▶ Task description: Pick out all lines of the entries that include the word "stats" and copy them.

╭─ Records provided

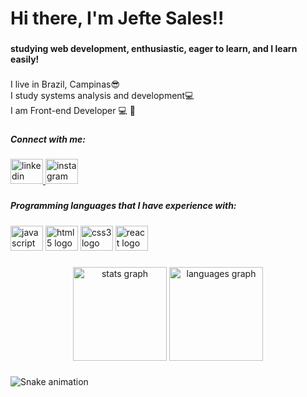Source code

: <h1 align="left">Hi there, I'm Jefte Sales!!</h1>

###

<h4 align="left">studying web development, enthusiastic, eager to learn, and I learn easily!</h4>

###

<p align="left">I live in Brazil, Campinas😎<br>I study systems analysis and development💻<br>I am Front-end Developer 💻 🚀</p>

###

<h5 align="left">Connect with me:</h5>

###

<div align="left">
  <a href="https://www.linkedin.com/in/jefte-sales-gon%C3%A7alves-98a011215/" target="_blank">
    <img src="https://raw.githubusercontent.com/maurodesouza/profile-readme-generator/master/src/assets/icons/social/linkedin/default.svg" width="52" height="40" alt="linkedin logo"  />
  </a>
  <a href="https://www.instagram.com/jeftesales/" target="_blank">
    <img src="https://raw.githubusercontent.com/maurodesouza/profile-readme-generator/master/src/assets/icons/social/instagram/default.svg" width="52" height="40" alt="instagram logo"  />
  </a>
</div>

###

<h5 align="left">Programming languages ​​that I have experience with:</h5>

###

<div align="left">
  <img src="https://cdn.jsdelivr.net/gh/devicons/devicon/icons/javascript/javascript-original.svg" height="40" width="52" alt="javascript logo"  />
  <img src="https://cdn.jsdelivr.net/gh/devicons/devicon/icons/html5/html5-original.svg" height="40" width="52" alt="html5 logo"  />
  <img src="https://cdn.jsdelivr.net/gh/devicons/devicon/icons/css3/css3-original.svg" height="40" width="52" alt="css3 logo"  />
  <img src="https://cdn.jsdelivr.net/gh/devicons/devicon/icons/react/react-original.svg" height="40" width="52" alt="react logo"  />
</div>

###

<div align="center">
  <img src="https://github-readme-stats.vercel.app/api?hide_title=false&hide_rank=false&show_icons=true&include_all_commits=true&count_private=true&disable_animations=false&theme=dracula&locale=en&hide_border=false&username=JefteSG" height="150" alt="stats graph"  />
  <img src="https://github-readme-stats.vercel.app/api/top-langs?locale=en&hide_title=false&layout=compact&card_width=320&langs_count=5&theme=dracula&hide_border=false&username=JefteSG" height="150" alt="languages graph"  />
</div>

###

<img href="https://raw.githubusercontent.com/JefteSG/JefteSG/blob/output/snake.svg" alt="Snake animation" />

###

╰─
╭─ Records provided

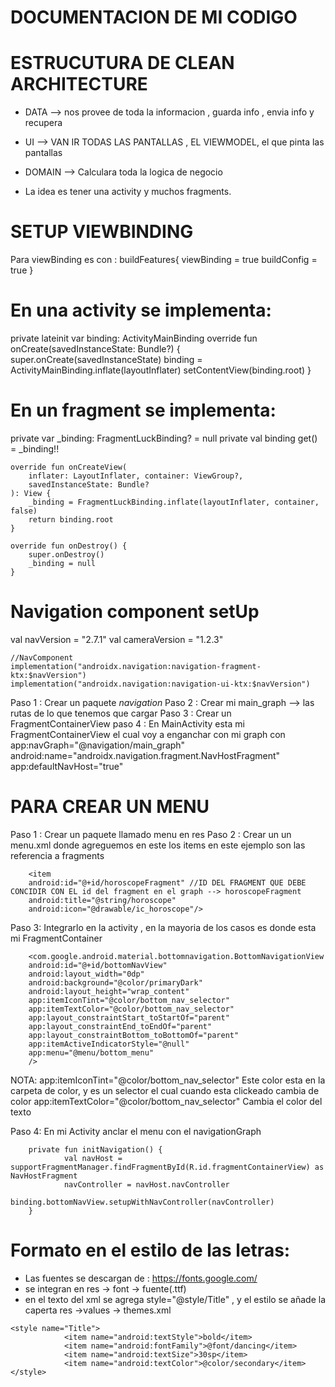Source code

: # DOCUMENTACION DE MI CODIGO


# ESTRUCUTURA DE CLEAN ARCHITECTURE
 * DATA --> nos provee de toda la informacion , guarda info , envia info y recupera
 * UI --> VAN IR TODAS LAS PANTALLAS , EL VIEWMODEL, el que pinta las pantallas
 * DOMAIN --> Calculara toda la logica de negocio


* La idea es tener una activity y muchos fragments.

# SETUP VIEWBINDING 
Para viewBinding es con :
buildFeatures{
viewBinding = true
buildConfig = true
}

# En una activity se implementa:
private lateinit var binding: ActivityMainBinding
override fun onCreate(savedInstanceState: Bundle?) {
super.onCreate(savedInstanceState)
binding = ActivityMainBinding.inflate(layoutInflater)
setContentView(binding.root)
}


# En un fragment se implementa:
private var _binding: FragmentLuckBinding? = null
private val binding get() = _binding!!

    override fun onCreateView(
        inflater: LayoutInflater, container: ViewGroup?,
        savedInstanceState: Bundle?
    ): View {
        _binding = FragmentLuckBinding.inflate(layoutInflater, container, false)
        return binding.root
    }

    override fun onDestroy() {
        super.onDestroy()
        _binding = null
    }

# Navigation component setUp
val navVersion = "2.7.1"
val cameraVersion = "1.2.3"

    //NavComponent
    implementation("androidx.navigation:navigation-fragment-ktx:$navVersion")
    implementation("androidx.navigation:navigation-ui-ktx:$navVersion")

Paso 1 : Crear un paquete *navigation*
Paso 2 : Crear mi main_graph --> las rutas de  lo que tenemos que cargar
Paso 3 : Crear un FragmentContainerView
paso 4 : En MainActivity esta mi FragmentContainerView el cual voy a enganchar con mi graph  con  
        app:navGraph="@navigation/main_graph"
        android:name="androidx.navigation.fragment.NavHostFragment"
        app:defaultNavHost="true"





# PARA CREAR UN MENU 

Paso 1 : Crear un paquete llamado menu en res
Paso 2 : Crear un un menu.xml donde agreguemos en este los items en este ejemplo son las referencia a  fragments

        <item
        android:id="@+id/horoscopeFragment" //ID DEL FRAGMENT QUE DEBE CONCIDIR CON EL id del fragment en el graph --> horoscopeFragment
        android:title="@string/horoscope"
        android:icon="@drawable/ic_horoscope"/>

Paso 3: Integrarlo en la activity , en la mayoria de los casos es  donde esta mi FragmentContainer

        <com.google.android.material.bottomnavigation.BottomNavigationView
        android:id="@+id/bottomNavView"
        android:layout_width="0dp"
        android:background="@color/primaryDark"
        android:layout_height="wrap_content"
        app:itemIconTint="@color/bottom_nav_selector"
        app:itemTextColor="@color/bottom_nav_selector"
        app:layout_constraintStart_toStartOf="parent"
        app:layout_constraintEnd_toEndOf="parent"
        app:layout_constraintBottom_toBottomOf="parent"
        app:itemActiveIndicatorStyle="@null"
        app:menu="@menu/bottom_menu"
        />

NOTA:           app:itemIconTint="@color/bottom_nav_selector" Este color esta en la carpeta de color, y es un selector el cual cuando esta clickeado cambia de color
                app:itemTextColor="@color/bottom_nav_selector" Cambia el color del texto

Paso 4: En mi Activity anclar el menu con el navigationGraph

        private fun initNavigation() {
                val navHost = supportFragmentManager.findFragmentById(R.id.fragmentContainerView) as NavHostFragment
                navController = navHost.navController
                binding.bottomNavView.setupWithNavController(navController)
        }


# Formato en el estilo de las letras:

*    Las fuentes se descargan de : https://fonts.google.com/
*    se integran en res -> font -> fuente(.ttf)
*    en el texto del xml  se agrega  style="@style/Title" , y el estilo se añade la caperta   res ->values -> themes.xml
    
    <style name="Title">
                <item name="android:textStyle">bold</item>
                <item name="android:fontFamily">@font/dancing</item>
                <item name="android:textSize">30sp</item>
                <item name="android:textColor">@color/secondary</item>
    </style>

╰─

▶ Problem solution:
  <img src="https://github-readme-stats.vercel.app/api?hide_title=false&hide_rank=false&show_icons=true&include_all_commits=true&count_private=true&disable_animations=false&theme=dracula&locale=en&hide_border=false&username=JefteSG" height="150" alt="stats graph"  />
  <img src="https://github-readme-stats.vercel.app/api/top-langs?locale=en&hide_title=false&layout=compact&card_width=320&langs_count=5&theme=dracula&hide_border=false&username=JefteSG" height="150" alt="languages graph"  />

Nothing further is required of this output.